Friday night was a party at a friend’s which was all fun and games ’til someone threw a Christmas tree on the bonfire. Then it was still fun and games except now we all smelled like burned evergreen and the fire department was on the way.
Today I had the day off and should have used it to catch up on much-needed sleep but instead my cousin and I ventured out to a small, predominantly Greek town on the beach about half an hour north of here. We ate lunch and listened to tinny greek music in a seashell parking lot and then…
And then we went to the sponge museum.
The sponge museum deserves its own paragraph because it is one of the most amazing places realistically possible as it is actually a sponge shop slash museum, complete with scary mannequins with informative plaques under them, dressed up as important figures in sponge history. The museum even has its own little theatre which shows– over and over all day long– a brief (read: long) informative documentary on sponges.
The video started out with this guy in the early 90’s reading cue cards that were cleverly hidden (read: not hidden) behind the giant sponge he was holding. He taught us about different kinds of sponges and the history of sponges and why sponges are awesome. This was followed by a video from the 1950’s demonstrating the newest (read: really old) diving technology.
Right in the middle of the video, in a transition that I’d be hardpressed to describe as seamless, was what must have been an early attempt at subliminal messaging. It was a sudden and unexplained musical montage of people using sponges for various daily tasks with a chorus singing in the background: “Sponges! You need sponges! Need! Need! Need! Sponges for your car, sponges for your baby, sponges for your bath, sponges! Sponges! Sponges! Need! Need! Buy! Buy! Need!” and then returned, again seamlessly (read: full of seams), to our regularly scheduled outdated documentary. When the film was over and the proprietor asked how we enjoyed it, we did our best zombie impressions and replied: “Must. Buy. Sponges. Must. Buy.”
And then we did buy sponges. That’s the sad part of this story. I don’t remember how it happened exactly but somehow we both walked out with bags full of them.
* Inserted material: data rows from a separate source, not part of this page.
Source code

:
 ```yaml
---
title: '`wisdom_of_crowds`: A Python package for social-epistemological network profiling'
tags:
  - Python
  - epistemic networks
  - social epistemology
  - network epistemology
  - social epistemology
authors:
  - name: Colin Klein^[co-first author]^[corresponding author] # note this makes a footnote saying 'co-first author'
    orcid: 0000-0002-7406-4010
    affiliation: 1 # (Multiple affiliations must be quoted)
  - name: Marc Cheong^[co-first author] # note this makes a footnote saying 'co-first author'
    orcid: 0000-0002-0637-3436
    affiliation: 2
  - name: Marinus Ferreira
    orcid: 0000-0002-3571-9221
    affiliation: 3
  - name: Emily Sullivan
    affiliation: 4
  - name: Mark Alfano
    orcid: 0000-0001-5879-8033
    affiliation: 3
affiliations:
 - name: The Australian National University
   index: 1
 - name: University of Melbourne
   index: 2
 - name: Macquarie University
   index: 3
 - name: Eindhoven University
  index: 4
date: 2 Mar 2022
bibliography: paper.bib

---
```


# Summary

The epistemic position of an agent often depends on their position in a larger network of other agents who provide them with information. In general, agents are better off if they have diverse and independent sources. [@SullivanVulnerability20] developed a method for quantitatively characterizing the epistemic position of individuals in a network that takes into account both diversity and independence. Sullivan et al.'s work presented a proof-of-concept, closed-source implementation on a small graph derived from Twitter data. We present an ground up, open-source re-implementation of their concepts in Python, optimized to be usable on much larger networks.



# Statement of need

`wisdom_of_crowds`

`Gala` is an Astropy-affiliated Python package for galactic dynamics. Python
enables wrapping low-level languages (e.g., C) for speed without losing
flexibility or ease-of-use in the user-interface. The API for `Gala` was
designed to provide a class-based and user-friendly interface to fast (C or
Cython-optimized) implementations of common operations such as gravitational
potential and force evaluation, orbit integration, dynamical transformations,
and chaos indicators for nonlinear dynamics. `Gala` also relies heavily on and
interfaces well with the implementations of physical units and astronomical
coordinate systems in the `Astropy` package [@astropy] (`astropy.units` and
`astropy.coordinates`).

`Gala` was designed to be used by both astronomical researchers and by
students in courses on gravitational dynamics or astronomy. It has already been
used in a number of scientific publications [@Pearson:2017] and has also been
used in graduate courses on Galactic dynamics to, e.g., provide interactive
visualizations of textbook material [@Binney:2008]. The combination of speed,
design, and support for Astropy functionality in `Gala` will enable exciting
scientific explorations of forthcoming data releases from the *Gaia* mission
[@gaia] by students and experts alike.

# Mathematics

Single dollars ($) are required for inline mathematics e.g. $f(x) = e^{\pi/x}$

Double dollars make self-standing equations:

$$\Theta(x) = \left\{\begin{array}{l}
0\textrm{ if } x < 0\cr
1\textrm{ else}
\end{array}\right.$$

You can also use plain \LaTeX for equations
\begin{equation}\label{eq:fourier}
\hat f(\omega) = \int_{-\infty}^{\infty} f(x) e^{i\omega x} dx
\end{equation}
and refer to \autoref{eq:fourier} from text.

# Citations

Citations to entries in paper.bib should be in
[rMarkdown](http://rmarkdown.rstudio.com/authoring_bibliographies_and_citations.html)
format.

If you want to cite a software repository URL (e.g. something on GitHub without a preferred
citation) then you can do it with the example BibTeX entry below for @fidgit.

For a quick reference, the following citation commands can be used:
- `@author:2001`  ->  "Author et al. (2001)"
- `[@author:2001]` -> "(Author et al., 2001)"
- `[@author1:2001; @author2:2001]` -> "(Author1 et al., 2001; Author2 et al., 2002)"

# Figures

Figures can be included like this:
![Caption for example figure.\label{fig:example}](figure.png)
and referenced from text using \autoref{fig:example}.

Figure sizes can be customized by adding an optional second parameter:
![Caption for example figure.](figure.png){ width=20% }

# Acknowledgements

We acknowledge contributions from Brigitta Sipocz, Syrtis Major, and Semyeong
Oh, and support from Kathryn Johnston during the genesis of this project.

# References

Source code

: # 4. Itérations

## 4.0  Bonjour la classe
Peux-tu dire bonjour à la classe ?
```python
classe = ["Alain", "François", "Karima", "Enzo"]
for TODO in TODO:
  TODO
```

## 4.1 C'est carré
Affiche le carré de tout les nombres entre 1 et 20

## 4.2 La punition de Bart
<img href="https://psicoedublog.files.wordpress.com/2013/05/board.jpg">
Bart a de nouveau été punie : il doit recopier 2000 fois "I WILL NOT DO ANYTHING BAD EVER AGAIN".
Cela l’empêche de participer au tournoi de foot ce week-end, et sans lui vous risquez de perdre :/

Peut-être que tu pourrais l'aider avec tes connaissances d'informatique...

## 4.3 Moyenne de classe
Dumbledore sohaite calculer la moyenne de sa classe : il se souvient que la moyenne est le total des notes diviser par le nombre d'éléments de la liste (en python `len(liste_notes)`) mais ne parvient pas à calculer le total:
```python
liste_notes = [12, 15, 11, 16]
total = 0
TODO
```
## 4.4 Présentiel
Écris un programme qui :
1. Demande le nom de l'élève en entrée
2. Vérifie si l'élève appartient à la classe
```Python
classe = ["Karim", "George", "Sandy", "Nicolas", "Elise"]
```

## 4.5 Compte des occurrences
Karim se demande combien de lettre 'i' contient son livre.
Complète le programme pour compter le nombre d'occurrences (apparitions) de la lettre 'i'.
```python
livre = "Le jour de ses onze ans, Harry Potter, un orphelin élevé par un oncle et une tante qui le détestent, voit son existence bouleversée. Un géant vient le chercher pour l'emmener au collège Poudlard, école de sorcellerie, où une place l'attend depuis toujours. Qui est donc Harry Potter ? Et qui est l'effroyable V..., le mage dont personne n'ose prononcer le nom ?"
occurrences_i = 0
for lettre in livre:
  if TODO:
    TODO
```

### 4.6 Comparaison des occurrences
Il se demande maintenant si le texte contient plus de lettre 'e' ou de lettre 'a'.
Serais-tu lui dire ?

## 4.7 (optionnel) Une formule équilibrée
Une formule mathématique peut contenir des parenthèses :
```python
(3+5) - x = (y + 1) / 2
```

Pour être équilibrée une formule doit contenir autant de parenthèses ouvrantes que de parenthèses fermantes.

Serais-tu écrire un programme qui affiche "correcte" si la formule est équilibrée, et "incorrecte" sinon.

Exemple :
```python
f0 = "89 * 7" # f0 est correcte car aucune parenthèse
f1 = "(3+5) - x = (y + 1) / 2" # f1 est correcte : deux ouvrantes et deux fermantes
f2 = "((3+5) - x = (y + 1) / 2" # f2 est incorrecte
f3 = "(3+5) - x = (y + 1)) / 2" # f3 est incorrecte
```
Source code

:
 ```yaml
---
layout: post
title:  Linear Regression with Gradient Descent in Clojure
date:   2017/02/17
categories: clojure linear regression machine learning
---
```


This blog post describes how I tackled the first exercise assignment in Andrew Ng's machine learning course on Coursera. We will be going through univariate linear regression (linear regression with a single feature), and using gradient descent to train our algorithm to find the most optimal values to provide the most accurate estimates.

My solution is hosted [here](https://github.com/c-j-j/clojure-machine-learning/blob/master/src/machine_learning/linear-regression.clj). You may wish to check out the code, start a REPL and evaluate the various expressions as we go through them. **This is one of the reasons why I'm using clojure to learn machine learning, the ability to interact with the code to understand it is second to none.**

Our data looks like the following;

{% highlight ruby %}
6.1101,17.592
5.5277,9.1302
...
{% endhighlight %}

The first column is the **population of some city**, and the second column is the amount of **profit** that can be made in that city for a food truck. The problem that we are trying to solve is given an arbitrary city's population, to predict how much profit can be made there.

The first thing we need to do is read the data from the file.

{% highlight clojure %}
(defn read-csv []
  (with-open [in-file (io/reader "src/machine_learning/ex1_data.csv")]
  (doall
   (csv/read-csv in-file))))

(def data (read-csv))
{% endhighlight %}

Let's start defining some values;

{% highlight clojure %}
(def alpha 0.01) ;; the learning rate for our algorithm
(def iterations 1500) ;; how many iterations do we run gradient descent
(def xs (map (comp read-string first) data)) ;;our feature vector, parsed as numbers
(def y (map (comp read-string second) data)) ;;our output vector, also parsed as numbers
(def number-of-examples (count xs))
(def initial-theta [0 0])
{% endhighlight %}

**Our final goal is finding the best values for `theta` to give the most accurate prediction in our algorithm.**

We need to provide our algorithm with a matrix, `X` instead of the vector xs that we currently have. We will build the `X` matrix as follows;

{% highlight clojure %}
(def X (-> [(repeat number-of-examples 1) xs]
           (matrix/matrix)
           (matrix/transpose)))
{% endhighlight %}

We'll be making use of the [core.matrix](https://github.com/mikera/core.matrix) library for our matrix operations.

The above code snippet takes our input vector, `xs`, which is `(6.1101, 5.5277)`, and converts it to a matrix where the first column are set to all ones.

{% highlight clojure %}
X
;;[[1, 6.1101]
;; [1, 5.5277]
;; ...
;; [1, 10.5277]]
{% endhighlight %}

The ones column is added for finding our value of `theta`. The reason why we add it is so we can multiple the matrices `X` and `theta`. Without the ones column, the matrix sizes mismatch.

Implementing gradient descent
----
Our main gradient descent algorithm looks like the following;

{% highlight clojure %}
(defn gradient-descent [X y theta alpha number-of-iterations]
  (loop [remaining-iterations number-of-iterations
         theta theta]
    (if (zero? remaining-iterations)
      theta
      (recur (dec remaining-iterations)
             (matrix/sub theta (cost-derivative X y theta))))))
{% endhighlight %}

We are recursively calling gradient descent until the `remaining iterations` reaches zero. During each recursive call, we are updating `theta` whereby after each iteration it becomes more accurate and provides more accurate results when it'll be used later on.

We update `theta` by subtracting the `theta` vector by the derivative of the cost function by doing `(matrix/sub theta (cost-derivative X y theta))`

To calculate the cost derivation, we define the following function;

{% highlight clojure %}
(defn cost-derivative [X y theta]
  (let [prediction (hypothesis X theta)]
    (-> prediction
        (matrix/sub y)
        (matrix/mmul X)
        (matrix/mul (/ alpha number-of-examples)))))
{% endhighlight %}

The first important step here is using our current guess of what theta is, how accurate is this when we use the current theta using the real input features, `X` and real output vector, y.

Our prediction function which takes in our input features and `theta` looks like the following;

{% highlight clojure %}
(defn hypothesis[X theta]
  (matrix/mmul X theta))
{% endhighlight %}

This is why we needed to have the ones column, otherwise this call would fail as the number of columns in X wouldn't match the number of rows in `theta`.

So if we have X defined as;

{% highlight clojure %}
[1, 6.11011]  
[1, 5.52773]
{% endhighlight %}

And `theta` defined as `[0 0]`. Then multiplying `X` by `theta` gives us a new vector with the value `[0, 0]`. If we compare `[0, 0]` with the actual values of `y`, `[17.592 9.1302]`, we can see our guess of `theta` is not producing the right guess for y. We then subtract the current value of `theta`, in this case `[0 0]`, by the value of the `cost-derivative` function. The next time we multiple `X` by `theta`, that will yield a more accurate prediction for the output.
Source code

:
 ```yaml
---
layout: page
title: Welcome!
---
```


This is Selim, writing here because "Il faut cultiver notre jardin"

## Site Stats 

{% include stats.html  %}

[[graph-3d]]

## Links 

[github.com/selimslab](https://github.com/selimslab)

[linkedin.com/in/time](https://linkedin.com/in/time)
After the sponge museum extravaganza, we went to a little Greek bakery with a screen-door and hot Greek boys playing cards on the porch and small Greek children running amok inside. We bought a slice of cake and a bowl of chocolate mousse and, because we’d already bought a bottle of wine, my cousin had the foresight to ask for two empty cups. So we headed down to the beach where we realized that although we’d asked for cups, we’d failed to ask for forks or spoons, so we drank very good room temperature Pinot Grigio out of styrofoam cups and ate cake and chocolate mousse with our bare hands and watched the sunset. It was really nice until we realized that we’d also forgotten to ask for napkins.